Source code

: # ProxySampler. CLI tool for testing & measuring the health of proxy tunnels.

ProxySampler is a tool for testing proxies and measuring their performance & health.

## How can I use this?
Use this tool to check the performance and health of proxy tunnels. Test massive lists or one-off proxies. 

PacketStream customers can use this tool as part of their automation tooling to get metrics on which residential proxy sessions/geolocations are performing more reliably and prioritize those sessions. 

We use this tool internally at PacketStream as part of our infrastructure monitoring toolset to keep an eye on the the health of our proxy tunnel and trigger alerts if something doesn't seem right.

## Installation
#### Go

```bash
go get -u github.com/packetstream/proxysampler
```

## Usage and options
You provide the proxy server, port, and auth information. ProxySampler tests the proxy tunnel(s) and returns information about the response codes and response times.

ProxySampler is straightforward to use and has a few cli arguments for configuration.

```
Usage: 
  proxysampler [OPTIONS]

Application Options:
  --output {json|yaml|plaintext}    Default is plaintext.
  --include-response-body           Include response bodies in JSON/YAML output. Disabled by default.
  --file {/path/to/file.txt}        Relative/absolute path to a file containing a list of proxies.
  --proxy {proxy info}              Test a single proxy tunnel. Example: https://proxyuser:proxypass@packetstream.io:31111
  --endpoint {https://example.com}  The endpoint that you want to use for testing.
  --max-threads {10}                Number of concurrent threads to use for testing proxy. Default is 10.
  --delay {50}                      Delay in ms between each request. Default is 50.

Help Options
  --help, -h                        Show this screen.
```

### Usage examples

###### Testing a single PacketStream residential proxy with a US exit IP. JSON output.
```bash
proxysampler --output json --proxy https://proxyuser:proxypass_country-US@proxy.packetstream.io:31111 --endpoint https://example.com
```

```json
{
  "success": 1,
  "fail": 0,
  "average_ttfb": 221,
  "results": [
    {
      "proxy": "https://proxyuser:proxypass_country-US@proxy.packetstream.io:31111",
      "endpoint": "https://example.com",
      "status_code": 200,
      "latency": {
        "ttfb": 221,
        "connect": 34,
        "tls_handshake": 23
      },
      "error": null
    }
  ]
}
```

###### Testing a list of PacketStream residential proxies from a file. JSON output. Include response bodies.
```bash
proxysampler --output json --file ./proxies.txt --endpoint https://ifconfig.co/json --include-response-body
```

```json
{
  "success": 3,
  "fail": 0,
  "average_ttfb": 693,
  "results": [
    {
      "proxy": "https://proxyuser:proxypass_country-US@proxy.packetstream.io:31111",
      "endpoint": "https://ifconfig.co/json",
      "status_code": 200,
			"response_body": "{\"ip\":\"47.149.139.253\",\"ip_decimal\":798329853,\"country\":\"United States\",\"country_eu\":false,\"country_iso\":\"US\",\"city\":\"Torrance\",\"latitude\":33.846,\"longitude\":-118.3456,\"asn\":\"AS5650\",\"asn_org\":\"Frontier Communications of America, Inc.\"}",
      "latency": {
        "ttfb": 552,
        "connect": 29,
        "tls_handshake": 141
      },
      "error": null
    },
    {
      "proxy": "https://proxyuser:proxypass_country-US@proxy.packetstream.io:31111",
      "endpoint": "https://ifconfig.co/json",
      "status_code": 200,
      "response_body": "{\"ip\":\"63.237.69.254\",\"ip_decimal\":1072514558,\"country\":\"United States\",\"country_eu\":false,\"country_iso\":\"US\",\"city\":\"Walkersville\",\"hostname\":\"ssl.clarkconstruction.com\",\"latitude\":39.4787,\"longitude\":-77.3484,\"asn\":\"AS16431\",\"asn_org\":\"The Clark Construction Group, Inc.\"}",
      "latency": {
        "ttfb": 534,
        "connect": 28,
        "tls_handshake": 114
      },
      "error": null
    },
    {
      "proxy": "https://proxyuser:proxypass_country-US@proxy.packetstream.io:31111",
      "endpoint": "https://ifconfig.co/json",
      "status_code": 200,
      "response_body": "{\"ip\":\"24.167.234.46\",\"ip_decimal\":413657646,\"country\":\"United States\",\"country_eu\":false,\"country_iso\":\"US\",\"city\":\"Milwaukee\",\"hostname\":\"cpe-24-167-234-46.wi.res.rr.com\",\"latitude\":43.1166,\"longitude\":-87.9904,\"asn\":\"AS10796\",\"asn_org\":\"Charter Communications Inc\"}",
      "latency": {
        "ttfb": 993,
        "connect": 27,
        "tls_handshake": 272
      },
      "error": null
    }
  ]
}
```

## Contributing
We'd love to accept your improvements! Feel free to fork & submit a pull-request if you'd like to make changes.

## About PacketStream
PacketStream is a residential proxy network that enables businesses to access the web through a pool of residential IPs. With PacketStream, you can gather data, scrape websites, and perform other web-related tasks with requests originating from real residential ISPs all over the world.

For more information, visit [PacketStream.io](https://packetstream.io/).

= = =

• _Exercise goal_
Which lines of the material contain "connect"? List them.

• _Exercise result_
        "connect": 34,
        "connect": 29,
        "connect": 28,
        "connect": 27,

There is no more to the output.